Bonus un peu chiches pour l'édition DVD, par contre. Si vous en avez la possibilité, tournez-vous plutôt vers la version Blu-Ray, carrément plus fournie.

  • Commentaires audio de John Las­se­ter, An­drew Stan­ton, Lee Un­krich et Ash Bran­non : John Lasseter et quelques autres figures de chez Pixar commentent le film avec nonchalance, apportant anecdotes de production et quelques précisions d'odre technique. Très écoutable.
  • Avant-première : les personnages de Toy Story 3 : Un petit montage présentant quelques uns des nouveaux personnages créés pour Toy Story 3. C'est court, pas très informatif, mais donne envie d'en savoir plus.

  • 3 do­cu­ments :
    « Mis­sion Buzz l'éclair, sta­tion spa­tiale in­ter­na­tio­nale », « Les che­mins qui mènent à Pixar, ou les ar­tistes de la tech­nique », « Le zoo­trope de Pixar » : Trois petits documents à l'intérêt assez limité. Ils contiennent quelques informations, certes, mais demeurent liés au film de manière indirecte et éloignée. Dans le premier, Buzz commente la vie de véritables spationautes dans une station orbitale, expliquant la nécessité de faire constamment de l'exercice physique dans un environnement où la gravité s'affiche beaucoup moins importante que sur la Terre. Dans le second, ce sont les animateurs qui prennent la parole, pour expliquer d'où ils viennent, comment ils en sont venus à l'animation, et ce qui les a motivés à persévérer dans cette voie. Le dernier de ces modules présentent un zootrope 3D construit par les studios Pixar, à l'image de celui des studios Ghibli. Grosso modo, il s'agit d'une sorte de manège où un même personnage est reproduit plusieurs dans des positions légèrement différentes de la précédente, afin qu'en mouvement le spectateur ai l'impression que la marionnette est animée.
  • 3 anecdotes du studio : « Manque de sommeil au labo Toy Story 2 », « Pinocchio », « Le film se détériore » : Ces anecdotes sont au final un peu plus intéressantes que les petits documents précédents. L'un des collaborateurs Pixar raconte à chaque fois une portion de leur vie au travail, à travers une histoire qui les a marqué. La plus étonnante est certainement la troisième, où est expliqué qu'une grosse partie du film avait été effacé dans une mauvaise manipulation informatique, ce qui avait mis en péril la production. Je vous laisse découvrir le fin mot de l'histoire, mais sachez tout de même que la sauvegarde était tellement foireuse qu'elle n'a pas pu être utilisée.
  • Re­por­tage : Hom­mage à Joe Ranft : Le plus long bonus (hors commentaires audio) est ici : un gros reportage sur Joe Ranft, l'un des scénaristes emblématiques du Studio Pixar, décédé au cours de l'année 2005 dans un accident de voiture. Le documentaire est entrecoupé de morceaux d'interviews avec Joe, des photos de son enfance, et de témoignages de ses collègues.

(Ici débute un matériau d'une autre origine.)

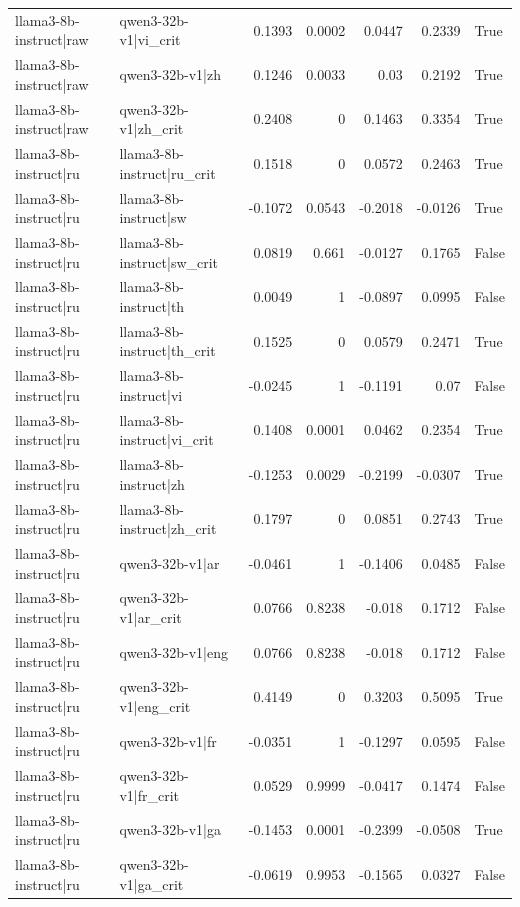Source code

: \begin{table}
\begin{tabular}{l l r r r r l}
llama3-8b-instruct|raw & qwen3-32b-v1|vi_crit & 0.1393 & 0.0002 & 0.0447 & 0.2339 & True \\
llama3-8b-instruct|raw & qwen3-32b-v1|zh & 0.1246 & 0.0033 & 0.03 & 0.2192 & True \\
llama3-8b-instruct|raw & qwen3-32b-v1|zh_crit & 0.2408 & 0 & 0.1463 & 0.3354 & True \\
llama3-8b-instruct|ru & llama3-8b-instruct|ru_crit & 0.1518 & 0 & 0.0572 & 0.2463 & True \\
llama3-8b-instruct|ru & llama3-8b-instruct|sw & -0.1072 & 0.0543 & -0.2018 & -0.0126 & True \\
llama3-8b-instruct|ru & llama3-8b-instruct|sw_crit & 0.0819 & 0.661 & -0.0127 & 0.1765 & False \\
llama3-8b-instruct|ru & llama3-8b-instruct|th & 0.0049 & 1 & -0.0897 & 0.0995 & False \\
llama3-8b-instruct|ru & llama3-8b-instruct|th_crit & 0.1525 & 0 & 0.0579 & 0.2471 & True \\
llama3-8b-instruct|ru & llama3-8b-instruct|vi & -0.0245 & 1 & -0.1191 & 0.07 & False \\
llama3-8b-instruct|ru & llama3-8b-instruct|vi_crit & 0.1408 & 0.0001 & 0.0462 & 0.2354 & True \\
llama3-8b-instruct|ru & llama3-8b-instruct|zh & -0.1253 & 0.0029 & -0.2199 & -0.0307 & True \\
llama3-8b-instruct|ru & llama3-8b-instruct|zh_crit & 0.1797 & 0 & 0.0851 & 0.2743 & True \\
llama3-8b-instruct|ru & qwen3-32b-v1|ar & -0.0461 & 1 & -0.1406 & 0.0485 & False \\
llama3-8b-instruct|ru & qwen3-32b-v1|ar_crit & 0.0766 & 0.8238 & -0.018 & 0.1712 & False \\
llama3-8b-instruct|ru & qwen3-32b-v1|eng & 0.0766 & 0.8238 & -0.018 & 0.1712 & False \\
llama3-8b-instruct|ru & qwen3-32b-v1|eng_crit & 0.4149 & 0 & 0.3203 & 0.5095 & True \\
llama3-8b-instruct|ru & qwen3-32b-v1|fr & -0.0351 & 1 & -0.1297 & 0.0595 & False \\
llama3-8b-instruct|ru & qwen3-32b-v1|fr_crit & 0.0529 & 0.9999 & -0.0417 & 0.1474 & False \\
llama3-8b-instruct|ru & qwen3-32b-v1|ga & -0.1453 & 0.0001 & -0.2399 & -0.0508 & True \\
llama3-8b-instruct|ru & qwen3-32b-v1|ga_crit & -0.0619 & 0.9953 & -0.1565 & 0.0327 & False \\

\end{tabular}
\end{table}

L'édition DVD a beau être finalement moyenne en termes de contenu, Toy Story 2 demeure un indispensable de chaque DVDthèque. En tant que film pour enfant, il se présente comme un divertissement de très bonne facture, loin d'être abrutissant, parfaitement inoffensif ; et en tant que film pour adulte, il se révèle très distrayant, remarquablement intelligent, et solidement construit.